石原慎太郎氏は「政治家じゃなくて文人だ」。元衆議院議員の亀井静香氏による「三途の川で待ってろよ」を一部公開します。(「文藝春秋」2022年4月号より)

◆◆◆

ディーゼル排ガス規制、羽田空港…

 石原が死んで、もう何日になるのかな。いまも思い出すたびに、ため息が出るよ。さびしいなあ。

 彼は宇宙からやってきた「異星人」のような男だった。歴史をさかのぼってみても、石原のような業績を残した人物は他に思い当たらない。

ADVERTISEMENT

 彼は小説家や文化人という枠には収まらない。日本の文化を代表していた男だよ。俺からすれば「文人」という表現がふさわしいな。文明を見とおす鋭い感性を持った、当代の最高の文人だったと思うね。

 だから石原は政治家ではない。文人としての感覚を持ちつつ、政治の場に顔を出した。文人として一種の遊び感覚だったんじゃないのかな。

石原慎太郎氏 ©文藝春秋

 政治というのは、ドロドロした人間関係という沼の中に、足と手を深く突っ込んで、利害調整をする仕事だ。そんなこと湘南の太陽ボーイにはできないよ。それに政治の世界では、ときに人を裏切ることが美徳にすらなる。でも石原は裏切ることもできない。それがあいつの美点でもあるけどな。

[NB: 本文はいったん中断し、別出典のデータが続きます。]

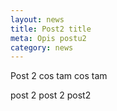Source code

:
 ```yaml
---
layout: news
title: Post2 title
meta: Opis postu2
category: news
---
```


Post 2 cos tam cos tam

post 2 post 2 post2
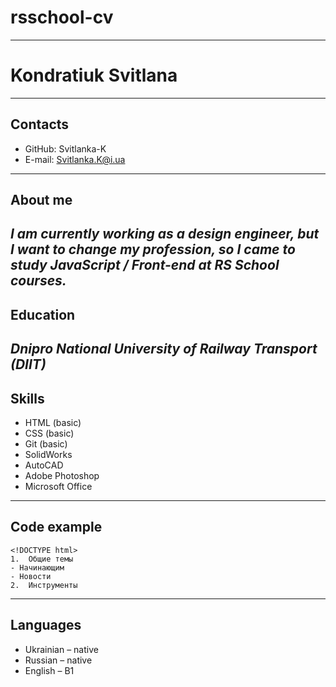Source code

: # rsschool-cv
----
# Kondratiuk Svitlana
----
## Contacts
*	GitHub: Svitlanka-K
*	E-mail: Svitlanka.K@i.ua
---
## About me
***I am currently working as a design engineer, 
but I want to change my profession, 
so I came to study JavaScript / Front-end at RS School courses.***
---
## Education
***Dnipro National University of Railway Transport (DIIT)***
---
## Skills
* HTML (basic)
*	CSS (basic)
* Git (basic)
*	SolidWorks
*	AutoСAD
*	Adobe Photoshop
*	Microsoft Office
---
## Code example
```
<!DOCTYPE html>
1.	Общие темы
- Начинающим
- Новости
2.	Инструменты
```
---
## Languages
* Ukrainian – native
* Russian – native
* English – B1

 石原は政治家ではないけど、文人としての着想や正義感を政治の場に持ちこんで、思い切りのよいことをスパーンとやって見せた。

 その一つがディーゼル車の排ガス規制ですよ。都知事へ就任した直後の1999年、国の役人が渋っているのを尻目に、「東京から日本を変える」とディーゼル車の規制に踏み切った。ディーゼル車は物流を担っているトラックが多かったから、産業人の感覚であれば、そんな規制はできませんよ。

 文人だからこそ、自然が破壊されていることに対して、センシティブ(敏感)になったのではないかな。いま東京の空が青いのは、彼のおかげです。

 もう一つ、いま羽田空港が本格的な国際空港になっているけど、これも彼のおかげだ。もし石原がいなかったら実現していないよ。